| Work request |
Exact reproductions of all the entries, please, and no pictures.

=== Listed records ===

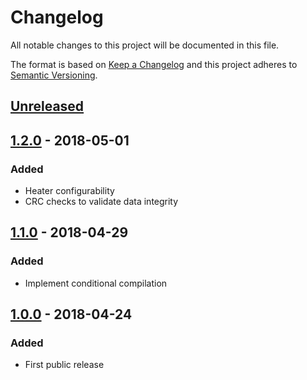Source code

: # Changelog
All notable changes to this project will be documented in this file.

The format is based on [Keep a Changelog](http://keepachangelog.com/en/1.0.0/)
and this project adheres to [Semantic Versioning](http://semver.org/spec/v2.0.0.html).

## [Unreleased]

## [1.2.0] - 2018-05-01
### Added
- Heater configurability
- CRC checks to validate data integrity

## [1.1.0] - 2018-04-29
### Added
- Implement conditional compilation

## [1.0.0] - 2018-04-24
### Added
- First public release

[Unreleased]: https://github.com/particleflux/Si7021/compare/1.2.0...HEAD
[1.2.0]: https://github.com/particleflux/Si7021/compare/1.1.0...1.2.0
[1.1.0]: https://github.com/particleflux/Si7021/compare/1.0.0...1.1.0
[1.0.0]: https://github.com/particleflux/Si7021/compare/0.9.0...1.0.0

===

| Result of this task |
Source code

: # Changelog
All notable changes to this project will be documented in this file.

The format is based on [Keep a Changelog](http://keepachangelog.com/en/1.0.0/)
and this project adheres to [Semantic Versioning](http://semver.org/spec/v2.0.0.html).

## [Unreleased]

## [1.2.0] - 2018-05-01
### Added
- Heater configurability
- CRC checks to validate data integrity

## [1.1.0] - 2018-04-29
### Added
- Implement conditional compilation

## [1.0.0] - 2018-04-24
### Added
- First public release

[Unreleased]: https://github.com/particleflux/Si7021/compare/1.2.0...HEAD
[1.2.0]: https://github.com/particleflux/Si7021/compare/1.1.0...1.2.0
[1.1.0]: https://github.com/particleflux/Si7021/compare/1.0.0...1.1.0
[1.0.0]: https://github.com/particleflux/Si7021/compare/0.9.0...1.0.0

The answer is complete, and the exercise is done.